Both kinds of flexible belts assessed, elastic and non-elastic, had similar results:
- Decreased pain in a standing position
- Decreased fear and dramatization of pain in various tasks considered to threaten the lumbar region
- Increased lumbar spine rigidity
- Decreased maximum lumbar flexion
- Reduced activation of trunk muscles
- Considered to be useful, practical and easy to use by subjects
Ground-breaking integration of psychological factors in a multidisciplinary study:
- Subjects’ perceptions and feelings immediately after the tasks
- Overall view of the person in their personal and work life
- Perceptions of support and judgment by other people
- Assessment of fear of pain and movement and dramatization of pain, based on tasks performed and whether or not the belt was worn
Seven innovative biomechanical and neuromechanical tests were done in the lab, four of which showed significant results: measurement of lumbar spine rigidity, maximum trunk flexion, handling crates and maintaining a seated position on an unstable chair.
Twenty healthy subjects and forty subjects with low back pain took part in the study.
Effects of the lumbar support belt
“There are three mechanisms underlying injuries and aggravation of pain on which we think lumbar support belts can have a positive effect,” according to Christian Larivière and Richard Preuss, of McGill University, another coauthor of this study. “First, there is lumbar and joint instability, which means that one vertebra moves in relation to another enough to cause an injury to a ligament or other structures in the lumbar spine. The study showed an increase in lumbar spine rigidity in subjects who wore a belt, which is associated with better lumbar stability. The second possible mechanism is when a person’s work means they have to bend forward often and for a long time, like roofers and gardeners. That can cause small tears in the posterior ligaments of the spinal column because they’re stretched a lot in this kind of task.
Now the study showed that a lumbar support belt can reduce the back’s range of motion. So we think it could help workers protect these structures.
The third mechanism concerns workers whose pain is aggravated just by standing or sitting for a long time. It appears that this happens faster in people who activate the muscles surrounding the lumbar region more to protect it from pain and new injuries. This activation compresses the vertebral column. When you remain in this position for a long time, the intervertebral discs and other structures, such as the articular surfaces, are compressed and that can create pain in people with injuries that do not react well to this kind of loading of the lumbar spine. In our study, we showed that a lumbar support belt can help reduce this muscle activation.
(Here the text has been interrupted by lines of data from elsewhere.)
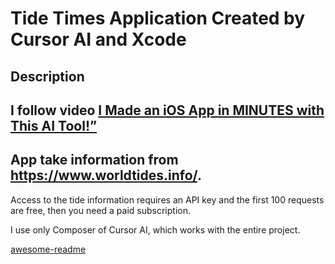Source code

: # Tide  Times Application Created by Cursor AI and Xcode

## Description

## I follow video [I Made an iOS App in MINUTES with This AI Tool!” ](https://www.youtube.com/watch?v=oe3Jn6FRoII) 
## App take information from https://www.worldtides.info/. 

Access to the tide information requires an API key and the first 100 requests are free, then you need a paid subscription.

I use  only Composer of Cursor AI, which works with the entire project. 

[awesome-readme](https://github.com/matiassingers/awesome-readme)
“One might think that a lumbar support belt is suitable only for people who bend over often or have to perform very heavy tasks, but that’s not true at all. It can also be beneficial for people who do light manual tasks, in an office or on a computer,” explains Christian Larivière.
The upcoming randomized, controlled trial is a major project and it will probably be two or three years before it even starts. The psychological aspects will still be an integral part, with the same parameters. In particular, the researchers want to assess subjects’ adherence to the treatment, which is always a problem when the time comes to put recommendations into practice. However, in the meantime, they still think that a lumbar support belt can be used as a short-term measure during a gradual reintegration back at work, since everything indicates that wearing one relieves and reassures workers, while protecting their backs.